Open Reading Frame: tolerant tadpoles, travelling fungi & cocktail party chit chat

Posted by Biome on 2nd August 2013 - 0 Comments


Open Reading Frame brings together a selection of recent publication highlights from elsewhere in  the open access ecosystem. This week we take a look at the past few weeks in biology.

 

Would you like mycete? Fungi on the London Underground

An analysis of the distribution of fungi on the London Underground rail network reveals that you may be more likely to inhale viable spores if you travel on its newest line – the Jubilee line – than other, older routes. The study, which looked to develop a new test to discriminate between different  cryptic species of Penicillium fungi, also found that spore levels above ground were surprisingly lower than those on the rail lines beneath your feet.
Browne et al. Fungal Ecology

 

How your brain picks apart the cocktail party chit-chat

By measuring how subjects were able to distinguish between multiple overlapping sounds, researchers have moved one step closer to understanding how humans are able to pick out specific sounds from background noise. Previous models of the so-called ‘cocktail party effect’ could not sufficiently account for how the brain can distinguish between specific sounds on the basis of frequency alone. Now, data  from a new psychophysical model finds that accurate discrimination can be achieved by the brain integrating information on both the frequency and timing of complex tones.
Teki S et al. eLife

 

Worms meet their end in a blue wave of death

All life comes to end at some stage, and for nematode worms it comes in a wave. By exposing the model organism Caenorhabditis elegans to bouts of oxidative stress, researchers have identified the pathways that lead to the propagation of whole-organism necrosis. By tracking individual worms through time-lapse imaging, they pinpointed how this process spreads along the intestine via an influx of calcium where it, rather spectacularly, ends in an intense burst of blue fluorescence.
Coburn et al. PLoS Biology

 

A personalized approach to teaching personalized medicine

How well do the next generation of doctors and scientists understand the brave new world of personalized medicine?

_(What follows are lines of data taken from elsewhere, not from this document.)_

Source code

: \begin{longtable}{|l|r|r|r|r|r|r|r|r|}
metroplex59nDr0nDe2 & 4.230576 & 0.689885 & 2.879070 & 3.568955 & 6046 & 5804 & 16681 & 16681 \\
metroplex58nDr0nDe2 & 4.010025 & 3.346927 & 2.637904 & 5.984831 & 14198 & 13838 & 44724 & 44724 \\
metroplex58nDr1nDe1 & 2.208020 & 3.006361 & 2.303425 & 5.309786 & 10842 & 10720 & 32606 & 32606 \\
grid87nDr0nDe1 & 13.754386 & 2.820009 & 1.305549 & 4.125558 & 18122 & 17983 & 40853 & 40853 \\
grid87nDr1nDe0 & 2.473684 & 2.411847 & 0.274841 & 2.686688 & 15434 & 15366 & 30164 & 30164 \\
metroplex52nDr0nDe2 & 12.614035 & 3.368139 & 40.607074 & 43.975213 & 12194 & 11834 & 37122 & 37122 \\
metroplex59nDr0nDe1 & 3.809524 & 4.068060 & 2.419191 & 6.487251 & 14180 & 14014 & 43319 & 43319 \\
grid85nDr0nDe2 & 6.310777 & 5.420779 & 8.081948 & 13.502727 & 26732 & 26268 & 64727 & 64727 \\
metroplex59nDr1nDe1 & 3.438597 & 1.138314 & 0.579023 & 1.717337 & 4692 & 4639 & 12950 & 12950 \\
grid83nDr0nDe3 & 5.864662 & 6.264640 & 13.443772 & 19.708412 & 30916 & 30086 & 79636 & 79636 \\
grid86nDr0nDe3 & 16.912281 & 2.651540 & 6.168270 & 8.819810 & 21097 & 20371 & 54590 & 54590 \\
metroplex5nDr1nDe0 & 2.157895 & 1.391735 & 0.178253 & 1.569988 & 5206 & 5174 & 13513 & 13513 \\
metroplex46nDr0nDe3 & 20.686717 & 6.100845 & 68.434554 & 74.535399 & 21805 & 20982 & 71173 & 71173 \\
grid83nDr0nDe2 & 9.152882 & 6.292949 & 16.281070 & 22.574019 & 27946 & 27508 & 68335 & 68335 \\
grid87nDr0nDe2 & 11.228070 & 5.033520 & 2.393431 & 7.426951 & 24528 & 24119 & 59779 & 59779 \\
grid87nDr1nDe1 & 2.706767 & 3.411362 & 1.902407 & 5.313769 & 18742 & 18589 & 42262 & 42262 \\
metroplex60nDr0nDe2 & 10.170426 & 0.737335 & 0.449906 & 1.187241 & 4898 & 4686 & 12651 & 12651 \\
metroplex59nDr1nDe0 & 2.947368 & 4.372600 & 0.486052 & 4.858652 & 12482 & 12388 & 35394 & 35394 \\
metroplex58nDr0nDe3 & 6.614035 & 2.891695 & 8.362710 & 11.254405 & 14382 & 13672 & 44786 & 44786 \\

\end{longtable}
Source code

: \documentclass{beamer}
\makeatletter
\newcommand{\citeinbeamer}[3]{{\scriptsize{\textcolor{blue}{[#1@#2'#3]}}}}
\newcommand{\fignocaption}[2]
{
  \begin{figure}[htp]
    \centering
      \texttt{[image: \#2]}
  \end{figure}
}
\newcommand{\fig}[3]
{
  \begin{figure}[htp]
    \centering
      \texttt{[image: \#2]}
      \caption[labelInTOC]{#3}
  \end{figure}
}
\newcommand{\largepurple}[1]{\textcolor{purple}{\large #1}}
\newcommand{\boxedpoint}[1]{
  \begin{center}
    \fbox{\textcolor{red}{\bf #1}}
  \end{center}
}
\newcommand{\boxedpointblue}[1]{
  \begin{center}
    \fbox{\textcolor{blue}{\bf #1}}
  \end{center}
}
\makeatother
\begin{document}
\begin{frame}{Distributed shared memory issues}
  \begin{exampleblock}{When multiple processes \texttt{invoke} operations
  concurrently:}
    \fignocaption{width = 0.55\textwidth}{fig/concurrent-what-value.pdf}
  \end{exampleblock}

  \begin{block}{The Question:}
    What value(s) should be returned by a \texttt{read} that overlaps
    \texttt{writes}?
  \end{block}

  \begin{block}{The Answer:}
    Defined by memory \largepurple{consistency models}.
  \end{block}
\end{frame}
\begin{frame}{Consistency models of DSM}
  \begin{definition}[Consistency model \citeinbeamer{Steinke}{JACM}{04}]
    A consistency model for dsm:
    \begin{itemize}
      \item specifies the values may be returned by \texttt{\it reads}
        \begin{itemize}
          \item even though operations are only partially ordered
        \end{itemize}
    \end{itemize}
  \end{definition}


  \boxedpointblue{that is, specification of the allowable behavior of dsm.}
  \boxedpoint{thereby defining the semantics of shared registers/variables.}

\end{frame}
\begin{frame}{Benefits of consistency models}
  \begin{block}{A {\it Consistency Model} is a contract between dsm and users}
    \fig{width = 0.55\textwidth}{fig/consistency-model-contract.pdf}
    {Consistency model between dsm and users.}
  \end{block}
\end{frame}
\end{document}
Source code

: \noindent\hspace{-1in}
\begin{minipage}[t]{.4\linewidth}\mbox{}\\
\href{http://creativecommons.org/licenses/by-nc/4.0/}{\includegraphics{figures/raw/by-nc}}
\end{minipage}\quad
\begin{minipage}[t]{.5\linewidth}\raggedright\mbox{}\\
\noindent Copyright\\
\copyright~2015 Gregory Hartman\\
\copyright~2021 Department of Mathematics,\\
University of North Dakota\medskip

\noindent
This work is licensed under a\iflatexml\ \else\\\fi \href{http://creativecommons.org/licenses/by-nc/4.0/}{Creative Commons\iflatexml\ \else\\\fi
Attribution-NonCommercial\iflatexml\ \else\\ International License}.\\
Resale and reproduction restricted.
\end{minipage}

Stanford School of Medicine took a direct approach to teaching and learning by offering graduate students the opportunity to have their own genomes examined as part of the curriculum. Seventy percent of students reported a better understanding of the benefits and risks of personal genome testing, which translated into over 30 percent higher test scores compared to those choosing to forego the screens.
Salari et al. PLoS ONE

 

Tadpoles tolerate toxic test after early exposure as embryos

Exposure of non-target species to pesticides in the environment poses a real threat to ecosystem health and may vary hugely depending on the species involved and the timing of exposure. Now, by testing how wood frog tadpoles react to a lethal dose of the insecticide carbaryl following non-lethal exposure as embryos, researchers from the University of Pittsburgh have shown for the first time that a vertebrate species is able to induce tolerance to a deadly dose of toxicity.
Hua et al. Evolutionary Applications

 

Terrestrial bacteria cope with extra-terrestrial light

By modelling how the purple photosynthetic bacteria Rhodospirillum photometricum copes with harvesting light under extreme intensities – such as those released from an unstable star – an interdisciplinary team of biologists and physicists have concluded that these simple bacteria could theoretically survive in extra-terrestrial environments where the incident light is far less stable than that released from our own sun.
Johnson et al. Scientific Reports

 

Mitochondria push all the right boutons to send a nerve signal

Brain signals are sent when neurotransmitting chemicals are released from structures called boutons, which are found along the length of nerve axons. Mitochondria – the body’s cellular powerstores – move along these axons and ensure that there is sufficient energy available to maintain a quality  signal. However, whether they are able to influence the strength of this signal was previously not known. Now, by zooming in to the cellular level, live images have captured these mitochondria at work and found that they play a crucial role in mediating the variability in nerve signal release.